Ryan Eby ryaneby at gmail.com
Fri Jul 15 13:24:20 EDT 2005

I might as well chime in to add more noise to the flame since I have a
few seconds, grammer and ideas may be half-assed. I've followed the
various threads on Google on here, and though I disagree with most of
what was said, I kept quiet as I'm not really concerned how it affects
the library or what people think of google et al. I'll chime in now so
at least there is one counterpoint. I've used Google since around it's
inception and have used it, nearly exclusively (for web search), ever
since. In that time I don't think I've ever had a completely failed
search for any question or information I was looking for.

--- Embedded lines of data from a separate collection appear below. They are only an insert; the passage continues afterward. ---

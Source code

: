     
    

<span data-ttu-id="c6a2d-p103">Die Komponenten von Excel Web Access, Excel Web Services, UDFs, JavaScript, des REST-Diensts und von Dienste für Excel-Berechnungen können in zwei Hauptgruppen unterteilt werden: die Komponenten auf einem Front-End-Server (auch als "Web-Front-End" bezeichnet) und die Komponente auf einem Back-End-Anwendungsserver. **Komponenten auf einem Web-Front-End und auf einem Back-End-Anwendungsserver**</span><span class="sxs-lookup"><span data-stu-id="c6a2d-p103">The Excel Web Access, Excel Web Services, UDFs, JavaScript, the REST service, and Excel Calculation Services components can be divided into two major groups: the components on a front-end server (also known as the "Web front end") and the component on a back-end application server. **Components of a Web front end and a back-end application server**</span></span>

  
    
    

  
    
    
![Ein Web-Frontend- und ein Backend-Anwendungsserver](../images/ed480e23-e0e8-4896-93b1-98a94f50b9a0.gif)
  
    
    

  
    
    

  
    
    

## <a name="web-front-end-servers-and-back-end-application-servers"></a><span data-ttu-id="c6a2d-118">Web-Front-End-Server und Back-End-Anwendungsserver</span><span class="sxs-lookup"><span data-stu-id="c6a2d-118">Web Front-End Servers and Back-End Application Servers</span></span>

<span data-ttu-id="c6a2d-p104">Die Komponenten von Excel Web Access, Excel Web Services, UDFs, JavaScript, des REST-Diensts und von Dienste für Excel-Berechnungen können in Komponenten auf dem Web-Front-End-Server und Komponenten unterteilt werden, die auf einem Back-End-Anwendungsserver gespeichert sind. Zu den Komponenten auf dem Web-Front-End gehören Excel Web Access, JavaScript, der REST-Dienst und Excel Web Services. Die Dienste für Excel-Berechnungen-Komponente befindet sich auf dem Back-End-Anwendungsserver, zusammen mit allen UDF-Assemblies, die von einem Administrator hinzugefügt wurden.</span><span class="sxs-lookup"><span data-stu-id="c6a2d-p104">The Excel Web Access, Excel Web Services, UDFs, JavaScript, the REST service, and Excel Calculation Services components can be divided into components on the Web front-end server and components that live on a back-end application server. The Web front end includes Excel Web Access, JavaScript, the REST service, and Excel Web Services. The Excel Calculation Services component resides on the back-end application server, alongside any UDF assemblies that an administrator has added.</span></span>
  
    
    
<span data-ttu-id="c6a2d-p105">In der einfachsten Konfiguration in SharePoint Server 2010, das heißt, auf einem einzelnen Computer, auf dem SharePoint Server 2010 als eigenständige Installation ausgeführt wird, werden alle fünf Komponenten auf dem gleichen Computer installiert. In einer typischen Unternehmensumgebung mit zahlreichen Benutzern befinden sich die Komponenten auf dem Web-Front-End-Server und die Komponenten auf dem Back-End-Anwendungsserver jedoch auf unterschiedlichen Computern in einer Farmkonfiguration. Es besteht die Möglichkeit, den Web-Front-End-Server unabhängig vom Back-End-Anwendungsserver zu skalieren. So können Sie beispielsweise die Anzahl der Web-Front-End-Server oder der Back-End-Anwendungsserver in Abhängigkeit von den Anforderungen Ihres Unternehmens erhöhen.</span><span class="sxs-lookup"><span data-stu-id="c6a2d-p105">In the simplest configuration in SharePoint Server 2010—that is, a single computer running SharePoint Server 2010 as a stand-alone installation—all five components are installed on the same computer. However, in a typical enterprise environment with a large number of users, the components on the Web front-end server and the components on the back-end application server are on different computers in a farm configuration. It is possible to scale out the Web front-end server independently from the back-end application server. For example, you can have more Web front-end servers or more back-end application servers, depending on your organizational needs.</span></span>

As others have pointed out in previous threads, the metadata out there
is terrible and will affect some of the features that are requested.
I'm personnally surprised that they offer some of the options they do.
In the ideal semantic web then all you want and more would be possible
but I just don't see it happening anytime soon. I've been recently
messing around with catalog searching and have found enough
limitations in the record metadata to make me pull my hair out. I can
see this being fixed, though, at least as we can do some quality
control. There is no such control for the open web. I do see Google
and others making strides at fixing some of this with such things as
"Google Sitemaps", etc though it will be a long road.

I can see the argument for data sorting and the like, but I just don't
see it as being a good business decision for google unless they can
find a way to do it while keeping the relevance and result time.
Depending on how they have things set up (which we just don't know)
this could be a near impossible task.

I think the same applies to number of results. A good business
decision would be to spend the time and money at pushing better
results to the top, not giving more results. I personally never go
past two or three pages and I can see this being true for the majority
of searchers. If it not on those I refine my keywords which usually
brings what I want to the top. I actually surprised that they return
as many as they do. This is not to say your use is not valid. It
definitely is and your not the only one that would like it. I'm sure
SEO's and spammers would love to see it to. Datamining is something
that search engines have to deal with unfortunately and until they
figure out a great way to do it , I can see it preventing many
features. I'm surprised they still have the "link:" option. I think
you can see how bad this has gotten when you look at the new Google
firefox extensions which include hash's that even say thinks like
"don't even think about datamining, spammer". And lets not forget that
almost all major search engines right now do the same thing with
result sets. Ironically Gmail is showing ads for SEO and spammers for
this conversation.

Other services are now facing similar hardships and I can see
del.icio.us and Technorati and the like cutting back on somethings in
order to fight tag spam and the like. I personally hate having to
register to comment but that is the choice some have made and I'm sure
it has impacted discussion.

All of this is not to say it may not happen one day. I think the
current competition between search engines may help enduce people to
come up with creative solutions to these problems and the features you
want may become reality. Right now the problems are real.

I personally, and everyone I know, know that google is not the one
stop shop for all research (nor would I want it to be), though it does
a damn good job at some things. Google Scholar may never allow
chemists to draw chemical structures like some of the chem databases
do, even though so many chemists might like it to. The limitations are
real but I think more realize it than thought. I've seen quite a few
search engines come out that fill the niches that google/yahoo/etc
leave open with features like subject aggregation, thumbnails, etc.
I've actually seen some of these in Google Labs over the years but as
they are now gone I presume a business decision was made that said
they weren't worth it for "most searches".

I'd really like to see this much energy and debate applied to the
OPAC. I think great things (and decisions) would happen.